* [Description of the task]: Examine each line of the data. Copy the line if it includes the word "función".

Source texts of formatted documents:
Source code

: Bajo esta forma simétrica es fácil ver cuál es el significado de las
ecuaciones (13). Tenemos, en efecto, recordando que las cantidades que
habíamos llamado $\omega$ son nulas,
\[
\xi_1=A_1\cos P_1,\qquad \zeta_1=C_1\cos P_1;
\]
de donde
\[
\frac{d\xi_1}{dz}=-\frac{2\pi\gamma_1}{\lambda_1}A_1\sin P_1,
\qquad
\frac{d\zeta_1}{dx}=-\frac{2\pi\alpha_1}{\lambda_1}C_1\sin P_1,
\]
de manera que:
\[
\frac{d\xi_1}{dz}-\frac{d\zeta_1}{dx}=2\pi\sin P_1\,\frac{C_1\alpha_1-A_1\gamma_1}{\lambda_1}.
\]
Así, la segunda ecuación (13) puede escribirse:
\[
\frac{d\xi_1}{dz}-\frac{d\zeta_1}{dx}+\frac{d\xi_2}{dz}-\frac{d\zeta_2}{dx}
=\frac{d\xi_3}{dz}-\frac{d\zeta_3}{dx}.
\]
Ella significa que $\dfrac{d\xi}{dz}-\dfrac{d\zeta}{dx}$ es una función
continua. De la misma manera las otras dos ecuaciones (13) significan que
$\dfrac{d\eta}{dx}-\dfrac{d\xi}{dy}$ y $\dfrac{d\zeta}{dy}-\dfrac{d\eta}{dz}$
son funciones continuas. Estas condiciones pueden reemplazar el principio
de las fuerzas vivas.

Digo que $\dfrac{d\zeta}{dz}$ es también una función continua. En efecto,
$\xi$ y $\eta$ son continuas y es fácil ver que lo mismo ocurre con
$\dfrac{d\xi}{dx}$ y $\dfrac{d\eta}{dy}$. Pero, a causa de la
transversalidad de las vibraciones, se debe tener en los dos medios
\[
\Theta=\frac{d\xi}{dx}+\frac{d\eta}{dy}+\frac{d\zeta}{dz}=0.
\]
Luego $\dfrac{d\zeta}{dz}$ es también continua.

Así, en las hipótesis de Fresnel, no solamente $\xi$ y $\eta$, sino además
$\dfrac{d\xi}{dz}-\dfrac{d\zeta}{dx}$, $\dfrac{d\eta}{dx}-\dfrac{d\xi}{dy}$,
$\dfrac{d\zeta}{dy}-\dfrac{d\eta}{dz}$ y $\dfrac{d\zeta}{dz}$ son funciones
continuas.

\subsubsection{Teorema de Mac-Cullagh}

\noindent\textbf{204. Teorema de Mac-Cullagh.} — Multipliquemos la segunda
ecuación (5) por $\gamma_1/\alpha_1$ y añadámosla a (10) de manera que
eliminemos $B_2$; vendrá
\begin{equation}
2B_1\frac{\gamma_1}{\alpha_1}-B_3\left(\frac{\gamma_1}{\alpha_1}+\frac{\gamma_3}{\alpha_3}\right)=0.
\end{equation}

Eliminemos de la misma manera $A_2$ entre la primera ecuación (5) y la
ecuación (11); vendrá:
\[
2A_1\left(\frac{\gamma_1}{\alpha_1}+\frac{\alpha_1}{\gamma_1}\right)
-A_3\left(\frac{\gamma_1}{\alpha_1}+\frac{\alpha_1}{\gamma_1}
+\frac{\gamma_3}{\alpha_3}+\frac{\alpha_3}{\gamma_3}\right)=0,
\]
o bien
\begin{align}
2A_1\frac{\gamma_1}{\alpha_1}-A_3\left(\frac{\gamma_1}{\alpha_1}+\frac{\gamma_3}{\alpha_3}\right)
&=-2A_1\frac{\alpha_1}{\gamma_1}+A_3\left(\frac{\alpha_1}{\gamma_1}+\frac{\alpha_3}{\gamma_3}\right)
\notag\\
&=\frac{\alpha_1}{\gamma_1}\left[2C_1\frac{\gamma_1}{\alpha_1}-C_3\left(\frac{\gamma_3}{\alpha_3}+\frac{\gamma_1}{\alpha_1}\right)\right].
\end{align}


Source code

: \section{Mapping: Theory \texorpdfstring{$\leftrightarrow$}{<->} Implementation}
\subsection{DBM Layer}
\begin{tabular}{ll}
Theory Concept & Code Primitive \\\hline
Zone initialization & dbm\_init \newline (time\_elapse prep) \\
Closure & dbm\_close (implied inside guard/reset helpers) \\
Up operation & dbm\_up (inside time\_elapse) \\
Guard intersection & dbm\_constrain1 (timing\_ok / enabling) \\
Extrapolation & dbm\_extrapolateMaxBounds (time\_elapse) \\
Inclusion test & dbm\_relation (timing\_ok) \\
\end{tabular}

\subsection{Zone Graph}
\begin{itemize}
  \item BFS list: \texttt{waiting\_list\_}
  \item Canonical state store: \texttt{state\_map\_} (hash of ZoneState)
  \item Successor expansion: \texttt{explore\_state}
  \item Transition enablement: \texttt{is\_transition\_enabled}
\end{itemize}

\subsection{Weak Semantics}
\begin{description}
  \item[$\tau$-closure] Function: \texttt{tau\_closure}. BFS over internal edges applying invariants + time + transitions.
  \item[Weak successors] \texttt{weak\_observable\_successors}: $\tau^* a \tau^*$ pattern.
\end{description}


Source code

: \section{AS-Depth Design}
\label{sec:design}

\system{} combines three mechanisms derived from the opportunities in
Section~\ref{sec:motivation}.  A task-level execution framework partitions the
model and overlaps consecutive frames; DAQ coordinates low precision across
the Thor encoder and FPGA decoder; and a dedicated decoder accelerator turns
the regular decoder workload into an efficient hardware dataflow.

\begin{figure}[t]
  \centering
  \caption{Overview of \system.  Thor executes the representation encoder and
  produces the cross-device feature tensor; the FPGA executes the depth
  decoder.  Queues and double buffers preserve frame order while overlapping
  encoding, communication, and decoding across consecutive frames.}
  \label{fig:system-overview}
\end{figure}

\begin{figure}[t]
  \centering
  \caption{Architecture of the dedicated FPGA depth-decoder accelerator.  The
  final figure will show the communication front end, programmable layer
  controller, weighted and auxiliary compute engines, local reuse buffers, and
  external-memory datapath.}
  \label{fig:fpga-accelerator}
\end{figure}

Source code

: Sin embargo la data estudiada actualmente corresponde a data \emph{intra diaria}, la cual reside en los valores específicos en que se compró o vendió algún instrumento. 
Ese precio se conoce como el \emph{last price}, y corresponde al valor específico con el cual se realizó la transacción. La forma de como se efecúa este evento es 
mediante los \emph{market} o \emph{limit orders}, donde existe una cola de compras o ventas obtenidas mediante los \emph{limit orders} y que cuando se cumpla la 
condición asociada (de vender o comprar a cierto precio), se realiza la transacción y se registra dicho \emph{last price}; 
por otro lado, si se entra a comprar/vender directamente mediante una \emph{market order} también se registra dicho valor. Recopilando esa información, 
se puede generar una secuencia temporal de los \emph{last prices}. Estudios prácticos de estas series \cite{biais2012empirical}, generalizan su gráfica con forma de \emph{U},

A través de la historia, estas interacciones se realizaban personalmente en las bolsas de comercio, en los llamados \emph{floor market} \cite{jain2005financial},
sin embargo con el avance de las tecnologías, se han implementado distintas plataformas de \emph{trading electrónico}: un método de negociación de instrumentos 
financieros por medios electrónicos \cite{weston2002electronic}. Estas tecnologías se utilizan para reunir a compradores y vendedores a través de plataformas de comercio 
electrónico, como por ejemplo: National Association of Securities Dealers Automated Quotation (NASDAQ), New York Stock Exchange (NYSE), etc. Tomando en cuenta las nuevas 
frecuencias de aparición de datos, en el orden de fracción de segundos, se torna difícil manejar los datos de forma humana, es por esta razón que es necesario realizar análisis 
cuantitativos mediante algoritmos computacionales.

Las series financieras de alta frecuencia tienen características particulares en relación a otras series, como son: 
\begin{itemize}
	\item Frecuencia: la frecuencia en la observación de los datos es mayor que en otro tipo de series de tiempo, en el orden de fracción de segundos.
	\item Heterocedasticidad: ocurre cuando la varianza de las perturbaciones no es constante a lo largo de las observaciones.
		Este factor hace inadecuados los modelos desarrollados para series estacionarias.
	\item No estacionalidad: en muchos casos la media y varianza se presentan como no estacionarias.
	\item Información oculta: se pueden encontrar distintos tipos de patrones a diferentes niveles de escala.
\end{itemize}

* [Answer area]:
Ella significa que $\dfrac{d\xi}{dz}-\dfrac{d\zeta}{dx}$ es una función
Digo que $\dfrac{d\zeta}{dz}$ es también una función continua. En efecto,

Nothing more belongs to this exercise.